How to complete this task: Nothing but a full, exact copy of the data is needed.

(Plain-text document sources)
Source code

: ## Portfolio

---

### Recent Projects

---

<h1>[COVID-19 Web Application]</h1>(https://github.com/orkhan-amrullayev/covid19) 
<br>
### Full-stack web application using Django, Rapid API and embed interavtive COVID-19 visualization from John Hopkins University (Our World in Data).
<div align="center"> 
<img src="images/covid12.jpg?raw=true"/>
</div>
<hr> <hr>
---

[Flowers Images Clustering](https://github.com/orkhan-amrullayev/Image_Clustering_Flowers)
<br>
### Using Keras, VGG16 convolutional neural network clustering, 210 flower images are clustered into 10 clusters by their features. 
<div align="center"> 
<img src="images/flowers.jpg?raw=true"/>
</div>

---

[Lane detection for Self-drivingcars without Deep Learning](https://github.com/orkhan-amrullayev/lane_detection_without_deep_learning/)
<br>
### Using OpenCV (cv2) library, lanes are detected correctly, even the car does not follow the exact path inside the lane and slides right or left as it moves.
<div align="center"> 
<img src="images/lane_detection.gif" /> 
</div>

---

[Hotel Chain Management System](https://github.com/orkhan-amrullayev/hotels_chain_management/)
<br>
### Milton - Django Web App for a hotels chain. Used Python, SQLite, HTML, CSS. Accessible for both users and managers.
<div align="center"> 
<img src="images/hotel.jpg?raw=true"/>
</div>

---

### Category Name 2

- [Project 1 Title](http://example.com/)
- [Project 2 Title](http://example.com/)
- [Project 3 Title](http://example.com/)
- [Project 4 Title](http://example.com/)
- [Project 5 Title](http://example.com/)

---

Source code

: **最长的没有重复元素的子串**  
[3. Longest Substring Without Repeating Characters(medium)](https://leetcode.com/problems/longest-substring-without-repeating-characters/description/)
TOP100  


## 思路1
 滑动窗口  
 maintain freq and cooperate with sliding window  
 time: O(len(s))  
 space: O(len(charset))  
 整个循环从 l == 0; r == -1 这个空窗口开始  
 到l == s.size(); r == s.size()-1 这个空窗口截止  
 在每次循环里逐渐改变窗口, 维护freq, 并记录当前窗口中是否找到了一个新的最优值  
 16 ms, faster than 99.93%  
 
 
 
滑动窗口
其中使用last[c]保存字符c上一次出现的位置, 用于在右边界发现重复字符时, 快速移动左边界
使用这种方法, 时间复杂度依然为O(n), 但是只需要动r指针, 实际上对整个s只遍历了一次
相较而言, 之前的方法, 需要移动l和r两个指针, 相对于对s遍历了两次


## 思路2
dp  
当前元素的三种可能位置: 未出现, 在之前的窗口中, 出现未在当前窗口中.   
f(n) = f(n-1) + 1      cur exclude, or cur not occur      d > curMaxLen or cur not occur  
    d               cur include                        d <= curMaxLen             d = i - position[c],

Solution to this task:
Source code

: ## Portfolio

---

### Recent Projects

---

<h1>[COVID-19 Web Application]</h1>(https://github.com/orkhan-amrullayev/covid19) 
<br>
### Full-stack web application using Django, Rapid API and embed interavtive COVID-19 visualization from John Hopkins University (Our World in Data).
<div align="center"> 
<img src="images/covid12.jpg?raw=true"/>
</div>
<hr> <hr>
---

[Flowers Images Clustering](https://github.com/orkhan-amrullayev/Image_Clustering_Flowers)
<br>
### Using Keras, VGG16 convolutional neural network clustering, 210 flower images are clustered into 10 clusters by their features. 
<div align="center"> 
<img src="images/flowers.jpg?raw=true"/>
</div>

---

[Lane detection for Self-drivingcars without Deep Learning](https://github.com/orkhan-amrullayev/lane_detection_without_deep_learning/)
<br>
### Using OpenCV (cv2) library, lanes are detected correctly, even the car does not follow the exact path inside the lane and slides right or left as it moves.
<div align="center"> 
<img src="images/lane_detection.gif" /> 
</div>

---

[Hotel Chain Management System](https://github.com/orkhan-amrullayev/hotels_chain_management/)
<br>
### Milton - Django Web App for a hotels chain. Used Python, SQLite, HTML, CSS. Accessible for both users and managers.
<div align="center"> 
<img src="images/hotel.jpg?raw=true"/>
</div>

---

### Category Name 2

- [Project 1 Title](http://example.com/)
- [Project 2 Title](http://example.com/)
- [Project 3 Title](http://example.com/)
- [Project 4 Title](http://example.com/)
- [Project 5 Title](http://example.com/)

---

Source code

: **最长的没有重复元素的子串**  
[3. Longest Substring Without Repeating Characters(medium)](https://leetcode.com/problems/longest-substring-without-repeating-characters/description/)
TOP100  


## 思路1
 滑动窗口  
 maintain freq and cooperate with sliding window  
 time: O(len(s))  
 space: O(len(charset))  
 整个循环从 l == 0; r == -1 这个空窗口开始  
 到l == s.size(); r == s.size()-1 这个空窗口截止  
 在每次循环里逐渐改变窗口, 维护freq, 并记录当前窗口中是否找到了一个新的最优值  
 16 ms, faster than 99.93%  
 
 
 
滑动窗口
其中使用last[c]保存字符c上一次出现的位置, 用于在右边界发现重复字符时, 快速移动左边界
使用这种方法, 时间复杂度依然为O(n), 但是只需要动r指针, 实际上对整个s只遍历了一次
相较而言, 之前的方法, 需要移动l和r两个指针, 相对于对s遍历了两次


## 思路2
dp  
当前元素的三种可能位置: 未出现, 在之前的窗口中, 出现未在当前窗口中.   
f(n) = f(n-1) + 1      cur exclude, or cur not occur      d > curMaxLen or cur not occur  
    d               cur include                        d <= curMaxLen             d = i - position[c],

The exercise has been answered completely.